[TASK PROMPT] Only the lines below starting at the one that contains "bl3-save-edit old.sav new.sav --level 20" and ending at the one that contains "### Unlocks" are to be reproduced, exactly and with both ends kept.

Start of SOURCE MATERIAL

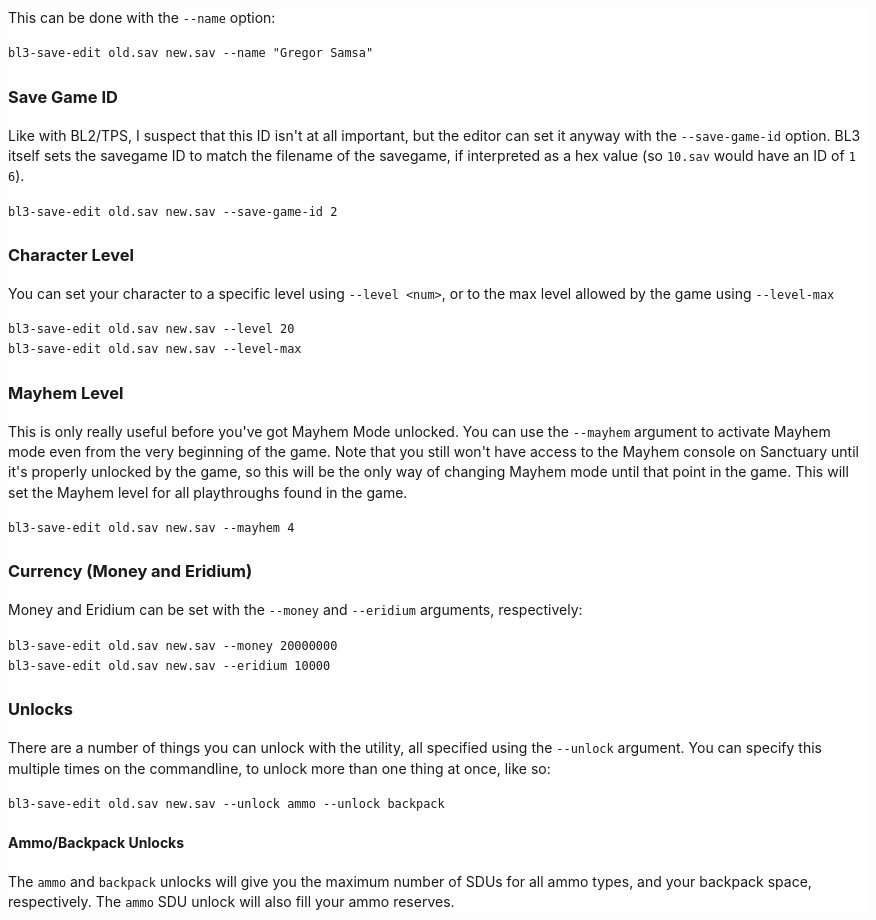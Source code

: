 This can be done with the `--name` option:

    bl3-save-edit old.sav new.sav --name "Gregor Samsa"

### Save Game ID

Like with BL2/TPS, I suspect that this ID isn't at all important, but
the editor can set it anyway with the `--save-game-id` option.  BL3
itself sets the savegame ID to match the filename of the savegame, if
interpreted as a hex value (so `10.sav` would have an ID of `16`).

    bl3-save-edit old.sav new.sav --save-game-id 2

### Character Level

You can set your character to a specific level using `--level <num>`,
or to the max level allowed by the game using `--level-max`

    bl3-save-edit old.sav new.sav --level 20
    bl3-save-edit old.sav new.sav --level-max

### Mayhem Level

This is only really useful before you've got Mayhem Mode unlocked.
You can use the `--mayhem` argument to activate Mayhem mode even from
the very beginning of the game.  Note that you still won't have access
to the Mayhem console on Sanctuary until it's properly unlocked by the
game, so this will be the only way of changing Mayhem mode until that
point in the game.  This will set the Mayhem level for all
playthroughs found in the game.

    bl3-save-edit old.sav new.sav --mayhem 4

### Currency (Money and Eridium)

Money and Eridium can be set with the `--money` and `--eridium`
arguments, respectively:

    bl3-save-edit old.sav new.sav --money 20000000
    bl3-save-edit old.sav new.sav --eridium 10000

### Unlocks

There are a number of things you can unlock with the utility, all
specified using the `--unlock` argument.  You can specify this
multiple times on the commandline, to unlock more than one thing
at once, like so:

    bl3-save-edit old.sav new.sav --unlock ammo --unlock backpack

#### Ammo/Backpack Unlocks

The `ammo` and `backpack` unlocks will give you the maximum number
of SDUs for all ammo types, and your backpack space, respectively.
The `ammo` SDU unlock will also fill your ammo reserves.
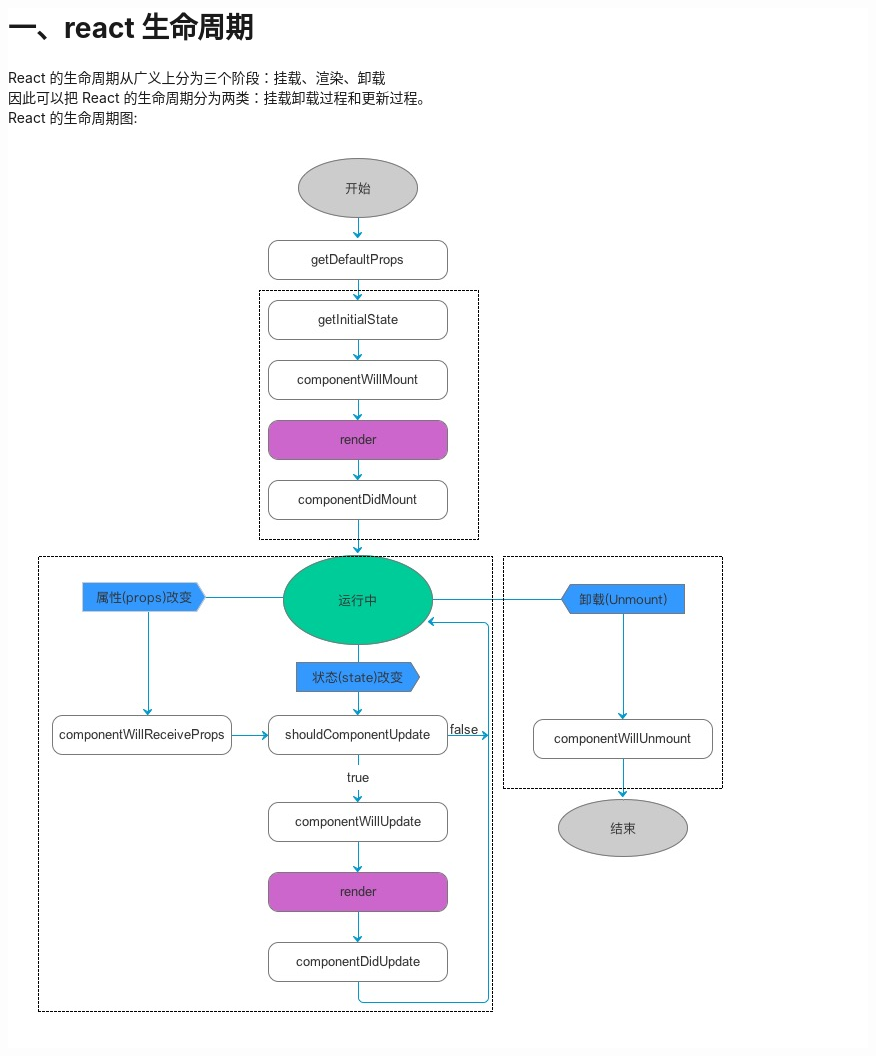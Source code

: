 # 一、react 生命周期

React 的生命周期从广义上分为三个阶段：挂载、渲染、卸载  
因此可以把 React 的生命周期分为两类：挂载卸载过程和更新过程。  
React 的生命周期图:

![Image text](./react生命周期V16.4.jpg)
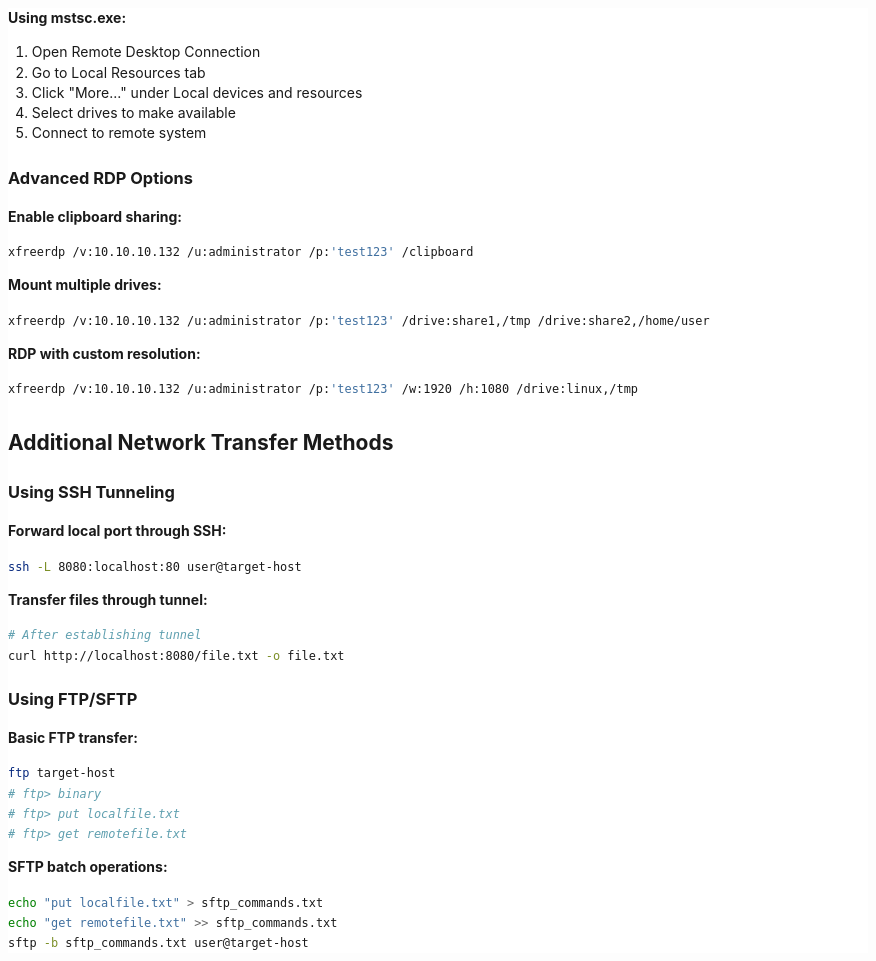 **Using mstsc.exe:**
1. Open Remote Desktop Connection
2. Go to Local Resources tab
3. Click "More..." under Local devices and resources
4. Select drives to make available
5. Connect to remote system

### Advanced RDP Options

**Enable clipboard sharing:**
```bash
xfreerdp /v:10.10.10.132 /u:administrator /p:'test123' /clipboard
```

**Mount multiple drives:**
```bash
xfreerdp /v:10.10.10.132 /u:administrator /p:'test123' /drive:share1,/tmp /drive:share2,/home/user
```

**RDP with custom resolution:**
```bash
xfreerdp /v:10.10.10.132 /u:administrator /p:'test123' /w:1920 /h:1080 /drive:linux,/tmp
```

## Additional Network Transfer Methods

### Using SSH Tunneling

**Forward local port through SSH:**
```bash
ssh -L 8080:localhost:80 user@target-host
```

**Transfer files through tunnel:**
```bash
# After establishing tunnel
curl http://localhost:8080/file.txt -o file.txt
```

### Using FTP/SFTP

**Basic FTP transfer:**
```bash
ftp target-host
# ftp> binary
# ftp> put localfile.txt
# ftp> get remotefile.txt
```

**SFTP batch operations:**
```bash
echo "put localfile.txt" > sftp_commands.txt
echo "get remotefile.txt" >> sftp_commands.txt
sftp -b sftp_commands.txt user@target-host
```
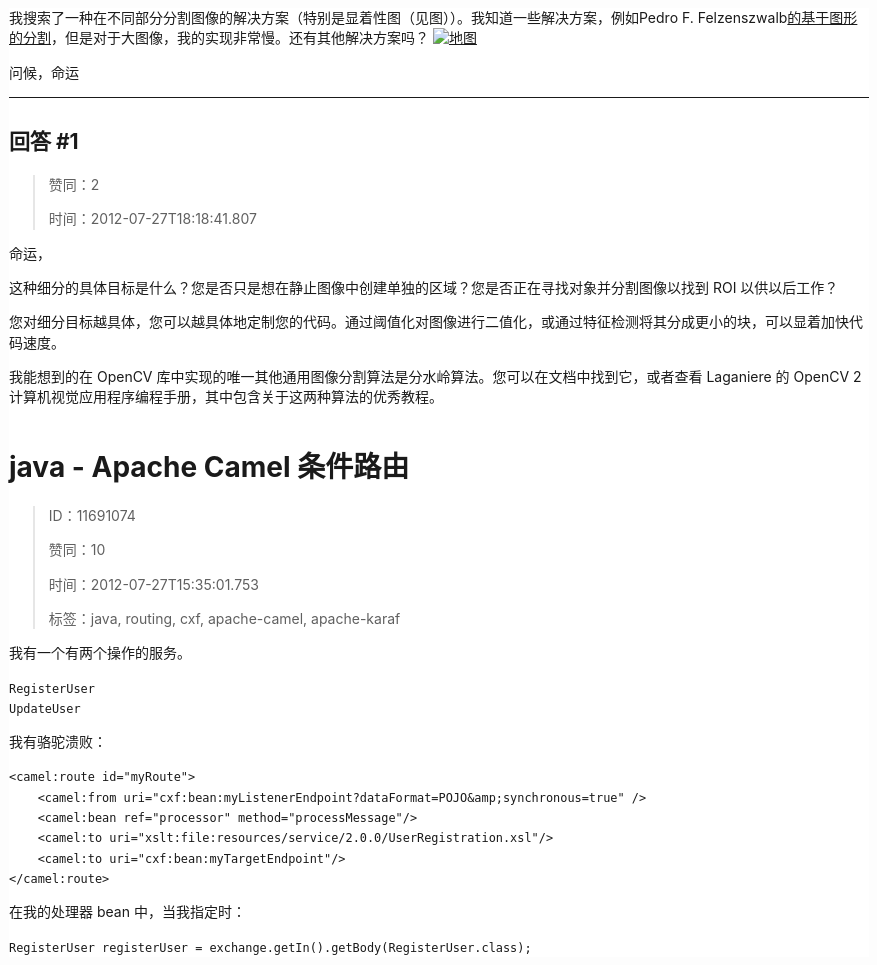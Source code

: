 我搜索了一种在不同部分分割图像的解决方案（特别是显着性图（见图））。我知道一些解决方案，例如Pedro F. Felzenszwalb[的基于图形的分割](https://cs.brown.edu/people/pfelzens/papers/seg-ijcv.pdf)，但是对于大图像，我的实现非常慢。还有其他解决方案吗？ [![地图](../Images/af42aa14ad21bc8d907e9ae1d39508ea.png)](https://i.stack.imgur.com/X5vOP.jpg)

问候，命运

* * *

## 回答 #1

> 赞同：2
> 
> 时间：2012-07-27T18:18:41.807

命运，

这种细分的具体目标是什么？您是否只是想在静止图像中创建单独的区域？您是否正在寻找对象并分割图像以找到 ROI 以供以后工作？

您对细分目标越具体，您可以越具体地定制您的代码。通过阈值化对图像进行二值化，或通过特征检测将其分成更小的块，可以显着加快代码速度。

我能想到的在 OpenCV 库中实现的唯一其他通用图像分割算法是分水岭算法。您可以在文档中找到它，或者查看 Laganiere 的 OpenCV 2 计算机视觉应用程序编程手册，其中包含关于这两种算法的优秀教程。

# java - Apache Camel 条件路由

> ID：11691074
> 
> 赞同：10
> 
> 时间：2012-07-27T15:35:01.753
> 
> 标签：java, routing, cxf, apache-camel, apache-karaf

我有一个有两个操作的服务。

```
RegisterUser
UpdateUser 
```

我有骆驼溃败：

```
<camel:route id="myRoute">
    <camel:from uri="cxf:bean:myListenerEndpoint?dataFormat=POJO&amp;synchronous=true" />            
    <camel:bean ref="processor" method="processMessage"/>
    <camel:to uri="xslt:file:resources/service/2.0.0/UserRegistration.xsl"/>
    <camel:to uri="cxf:bean:myTargetEndpoint"/>
</camel:route> 
```

在我的处理器 bean 中，当我指定时：

```
RegisterUser registerUser = exchange.getIn().getBody(RegisterUser.class); 
```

End of SOURCE MATERIAL

[THE ANSWER]
    bl3-save-edit old.sav new.sav --level 20
    bl3-save-edit old.sav new.sav --level-max

### Mayhem Level

This is only really useful before you've got Mayhem Mode unlocked.
You can use the `--mayhem` argument to activate Mayhem mode even from
the very beginning of the game.  Note that you still won't have access
to the Mayhem console on Sanctuary until it's properly unlocked by the
game, so this will be the only way of changing Mayhem mode until that
point in the game.  This will set the Mayhem level for all
playthroughs found in the game.

    bl3-save-edit old.sav new.sav --mayhem 4

### Currency (Money and Eridium)

Money and Eridium can be set with the `--money` and `--eridium`
arguments, respectively:

    bl3-save-edit old.sav new.sav --money 20000000
    bl3-save-edit old.sav new.sav --eridium 10000

### Unlocks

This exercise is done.